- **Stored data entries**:

* * * * * * *

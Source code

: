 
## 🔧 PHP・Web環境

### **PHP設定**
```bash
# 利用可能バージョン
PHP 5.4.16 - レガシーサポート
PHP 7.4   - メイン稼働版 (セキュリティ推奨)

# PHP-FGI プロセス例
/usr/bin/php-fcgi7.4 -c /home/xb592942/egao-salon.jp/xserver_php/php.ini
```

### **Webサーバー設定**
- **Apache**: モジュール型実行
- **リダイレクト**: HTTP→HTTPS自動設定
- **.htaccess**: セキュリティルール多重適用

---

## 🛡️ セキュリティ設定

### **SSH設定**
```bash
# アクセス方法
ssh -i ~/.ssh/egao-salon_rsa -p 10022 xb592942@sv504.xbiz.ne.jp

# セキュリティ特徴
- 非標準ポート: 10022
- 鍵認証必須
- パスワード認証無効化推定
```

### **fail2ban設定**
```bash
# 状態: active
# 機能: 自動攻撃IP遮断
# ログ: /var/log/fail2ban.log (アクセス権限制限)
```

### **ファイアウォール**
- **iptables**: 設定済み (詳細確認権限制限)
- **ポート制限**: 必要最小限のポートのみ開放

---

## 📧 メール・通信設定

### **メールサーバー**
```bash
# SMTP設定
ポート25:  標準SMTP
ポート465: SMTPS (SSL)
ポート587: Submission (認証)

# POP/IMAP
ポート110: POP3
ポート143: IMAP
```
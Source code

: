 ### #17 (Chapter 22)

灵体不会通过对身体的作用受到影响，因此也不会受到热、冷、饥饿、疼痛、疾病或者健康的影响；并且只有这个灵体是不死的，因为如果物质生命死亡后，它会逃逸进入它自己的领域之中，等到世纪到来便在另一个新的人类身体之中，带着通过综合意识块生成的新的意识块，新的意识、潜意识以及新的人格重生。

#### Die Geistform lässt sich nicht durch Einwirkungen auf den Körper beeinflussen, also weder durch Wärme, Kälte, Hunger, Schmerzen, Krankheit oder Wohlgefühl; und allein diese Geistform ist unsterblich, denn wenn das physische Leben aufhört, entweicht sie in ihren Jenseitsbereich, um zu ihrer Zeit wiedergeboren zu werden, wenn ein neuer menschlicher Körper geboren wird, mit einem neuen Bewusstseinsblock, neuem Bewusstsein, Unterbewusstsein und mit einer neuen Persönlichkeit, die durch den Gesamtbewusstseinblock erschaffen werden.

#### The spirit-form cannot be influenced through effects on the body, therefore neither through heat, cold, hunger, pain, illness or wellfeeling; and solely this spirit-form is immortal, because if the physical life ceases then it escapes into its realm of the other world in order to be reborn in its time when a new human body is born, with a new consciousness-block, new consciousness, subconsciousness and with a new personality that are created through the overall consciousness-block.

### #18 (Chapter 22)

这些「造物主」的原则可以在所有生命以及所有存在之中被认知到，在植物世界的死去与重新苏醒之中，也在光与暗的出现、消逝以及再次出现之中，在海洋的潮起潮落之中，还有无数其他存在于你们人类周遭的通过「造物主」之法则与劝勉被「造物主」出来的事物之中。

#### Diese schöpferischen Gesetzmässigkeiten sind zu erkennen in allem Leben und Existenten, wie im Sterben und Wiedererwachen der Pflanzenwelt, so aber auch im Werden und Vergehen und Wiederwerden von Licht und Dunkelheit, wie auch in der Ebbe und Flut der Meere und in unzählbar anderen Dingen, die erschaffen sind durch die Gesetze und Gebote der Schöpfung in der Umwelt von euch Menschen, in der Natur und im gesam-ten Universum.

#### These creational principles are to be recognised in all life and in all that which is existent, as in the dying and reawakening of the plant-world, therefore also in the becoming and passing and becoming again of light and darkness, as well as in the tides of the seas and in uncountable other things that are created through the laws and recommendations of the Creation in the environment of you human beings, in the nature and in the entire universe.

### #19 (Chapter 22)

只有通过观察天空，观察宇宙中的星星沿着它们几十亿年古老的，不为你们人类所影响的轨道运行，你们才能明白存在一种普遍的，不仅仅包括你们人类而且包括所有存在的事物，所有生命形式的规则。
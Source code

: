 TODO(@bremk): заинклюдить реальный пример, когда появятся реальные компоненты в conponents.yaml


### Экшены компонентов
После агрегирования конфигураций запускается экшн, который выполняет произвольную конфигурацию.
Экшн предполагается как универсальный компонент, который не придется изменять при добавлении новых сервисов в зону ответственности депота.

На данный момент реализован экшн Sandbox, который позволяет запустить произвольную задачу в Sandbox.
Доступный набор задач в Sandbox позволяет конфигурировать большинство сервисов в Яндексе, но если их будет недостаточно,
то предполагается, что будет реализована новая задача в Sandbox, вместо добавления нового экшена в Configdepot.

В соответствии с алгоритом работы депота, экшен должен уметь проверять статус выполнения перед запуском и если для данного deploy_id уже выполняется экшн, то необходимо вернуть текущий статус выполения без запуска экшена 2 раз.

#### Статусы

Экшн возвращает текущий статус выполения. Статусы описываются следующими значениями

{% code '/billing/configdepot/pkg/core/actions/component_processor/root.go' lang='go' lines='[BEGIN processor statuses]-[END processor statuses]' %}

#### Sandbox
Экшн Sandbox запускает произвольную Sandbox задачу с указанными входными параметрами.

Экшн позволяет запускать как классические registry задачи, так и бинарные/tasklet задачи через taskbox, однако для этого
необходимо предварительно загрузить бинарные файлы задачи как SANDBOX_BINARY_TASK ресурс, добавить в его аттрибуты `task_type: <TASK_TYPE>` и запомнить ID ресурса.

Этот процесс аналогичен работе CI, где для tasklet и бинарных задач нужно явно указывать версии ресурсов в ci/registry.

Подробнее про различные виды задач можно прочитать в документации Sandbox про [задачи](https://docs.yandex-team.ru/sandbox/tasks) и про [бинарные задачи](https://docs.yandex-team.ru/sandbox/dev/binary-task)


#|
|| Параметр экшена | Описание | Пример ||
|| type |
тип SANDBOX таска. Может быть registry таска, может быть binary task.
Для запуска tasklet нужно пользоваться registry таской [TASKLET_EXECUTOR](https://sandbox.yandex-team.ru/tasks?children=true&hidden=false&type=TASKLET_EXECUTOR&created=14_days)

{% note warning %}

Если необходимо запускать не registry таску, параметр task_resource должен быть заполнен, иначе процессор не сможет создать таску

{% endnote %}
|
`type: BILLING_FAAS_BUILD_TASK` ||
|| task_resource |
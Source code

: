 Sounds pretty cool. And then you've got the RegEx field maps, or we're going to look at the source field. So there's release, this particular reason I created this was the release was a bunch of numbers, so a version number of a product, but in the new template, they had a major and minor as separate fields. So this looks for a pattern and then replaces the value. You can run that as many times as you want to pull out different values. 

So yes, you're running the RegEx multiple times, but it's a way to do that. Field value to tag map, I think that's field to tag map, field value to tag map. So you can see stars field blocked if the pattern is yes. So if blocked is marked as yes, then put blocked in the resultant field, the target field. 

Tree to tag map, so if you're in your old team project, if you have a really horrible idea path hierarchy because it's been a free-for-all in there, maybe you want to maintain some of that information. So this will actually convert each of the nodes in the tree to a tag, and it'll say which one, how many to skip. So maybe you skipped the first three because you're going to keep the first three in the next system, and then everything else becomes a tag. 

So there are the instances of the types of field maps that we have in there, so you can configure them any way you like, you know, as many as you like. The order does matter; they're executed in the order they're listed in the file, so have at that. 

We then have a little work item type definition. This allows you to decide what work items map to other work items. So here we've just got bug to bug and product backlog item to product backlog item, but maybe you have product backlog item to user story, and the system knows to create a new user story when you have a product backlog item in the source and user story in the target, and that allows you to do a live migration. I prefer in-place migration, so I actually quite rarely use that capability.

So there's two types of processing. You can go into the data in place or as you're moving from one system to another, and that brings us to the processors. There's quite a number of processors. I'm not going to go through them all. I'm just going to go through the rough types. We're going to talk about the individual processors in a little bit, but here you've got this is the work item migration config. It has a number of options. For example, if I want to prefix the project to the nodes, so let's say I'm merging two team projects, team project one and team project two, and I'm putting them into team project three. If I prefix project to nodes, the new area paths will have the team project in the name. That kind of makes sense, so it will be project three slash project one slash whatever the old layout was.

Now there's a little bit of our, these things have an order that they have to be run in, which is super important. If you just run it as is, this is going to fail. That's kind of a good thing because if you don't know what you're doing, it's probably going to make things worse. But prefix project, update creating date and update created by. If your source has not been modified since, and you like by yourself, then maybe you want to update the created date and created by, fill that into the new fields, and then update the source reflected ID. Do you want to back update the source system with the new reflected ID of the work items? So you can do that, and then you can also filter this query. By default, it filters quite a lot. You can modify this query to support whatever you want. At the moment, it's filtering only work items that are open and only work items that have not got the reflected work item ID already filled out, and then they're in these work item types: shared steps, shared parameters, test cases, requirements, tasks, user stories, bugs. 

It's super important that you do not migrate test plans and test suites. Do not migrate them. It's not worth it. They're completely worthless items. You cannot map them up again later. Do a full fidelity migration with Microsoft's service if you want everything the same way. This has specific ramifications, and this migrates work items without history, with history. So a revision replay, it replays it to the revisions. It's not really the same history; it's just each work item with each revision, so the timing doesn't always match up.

* * * * * * *

- **Exercise aim**:
Each line in the entries above that includes the string "должен" adds to the count; state that count only.

- **Expected answer**:
2